_MATERIAL SUPPLIED_:
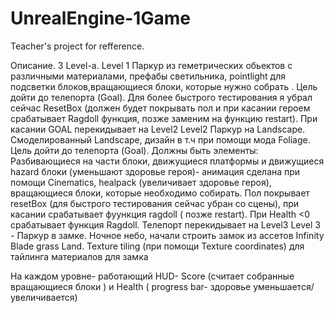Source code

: # UnrealEngine-1Game
Teacher's project for refference.

Описание.
3 Level-а. 
Level 1 Паркур из геметрических обьектов с различными материалами, префабы светильника, pointlight для подсветки блоков,вращающиеся блоки, которые нужно собрать . Цель дойти до телепорта (Goal). Для более быстрого тестирования  я убрал сейчас ResetBox (должен будет покрывать пол и при касании героем срабатывает Ragdoll функция, позже заменим на функцию restart). При касании GOAL  перекидывает на Level2
Level2 Паркур на Landscape. Cмоделированный Landscape, дизайн  в т.ч при помощи мода Foliage. Цель дойти до телепорта (Goal). Должны быть элементы: Разбивающиеся на части блоки, движущиеся платформы и движущиеся  hazard блоки (уменьшают здоровье героя)- анимация сделана при помощи Cinematics, healpack (увеличивает здоровье героя), вращающиеся блоки, которые необходимо собирать. Пол покрывает resetBox (для быстрого тестирования сейчас убран со сцены), при касании срабатывает фуункция ragdoll ( позже restart). 
При Health <0 срабатывает функция Ragdoll. Телепорт  перекидывает на Level3
Level 3 - Паркур в замке. Ночное небо,  начали строить замок из ассетов Infinity Blade grass Land. Texture tiling (при помощи Texture coordinates) для тайлинга  материалов для замка 

На каждом уровне- работающий HUD- Score (считает собранные вращающиеся блоки ) и Health ( progress bar- здоровье уменьшается/ увеличивается)





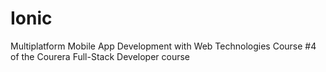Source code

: # Ionic
Multiplatform Mobile App Development with Web Technologies
Course #4 of the Courera Full-Stack Developer course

_EXERCISE GOAL_:
Copy the data verbatim, skipping any image it holds.

_PROBLEM SOLUTION_:
Source code

: # UnrealEngine-1Game
Teacher's project for refference.

Описание.
3 Level-а. 
Level 1 Паркур из геметрических обьектов с различными материалами, префабы светильника, pointlight для подсветки блоков,вращающиеся блоки, которые нужно собрать . Цель дойти до телепорта (Goal). Для более быстрого тестирования  я убрал сейчас ResetBox (должен будет покрывать пол и при касании героем срабатывает Ragdoll функция, позже заменим на функцию restart). При касании GOAL  перекидывает на Level2
Level2 Паркур на Landscape. Cмоделированный Landscape, дизайн  в т.ч при помощи мода Foliage. Цель дойти до телепорта (Goal). Должны быть элементы: Разбивающиеся на части блоки, движущиеся платформы и движущиеся  hazard блоки (уменьшают здоровье героя)- анимация сделана при помощи Cinematics, healpack (увеличивает здоровье героя), вращающиеся блоки, которые необходимо собирать. Пол покрывает resetBox (для быстрого тестирования сейчас убран со сцены), при касании срабатывает фуункция ragdoll ( позже restart). 
При Health <0 срабатывает функция Ragdoll. Телепорт  перекидывает на Level3
Level 3 - Паркур в замке. Ночное небо,  начали строить замок из ассетов Infinity Blade grass Land. Texture tiling (при помощи Texture coordinates) для тайлинга  материалов для замка 

На каждом уровне- работающий HUD- Score (считает собранные вращающиеся блоки ) и Health ( progress bar- здоровье уменьшается/ увеличивается)





Source code

: # Ionic
Multiplatform Mobile App Development with Web Technologies
Course #4 of the Courera Full-Stack Developer course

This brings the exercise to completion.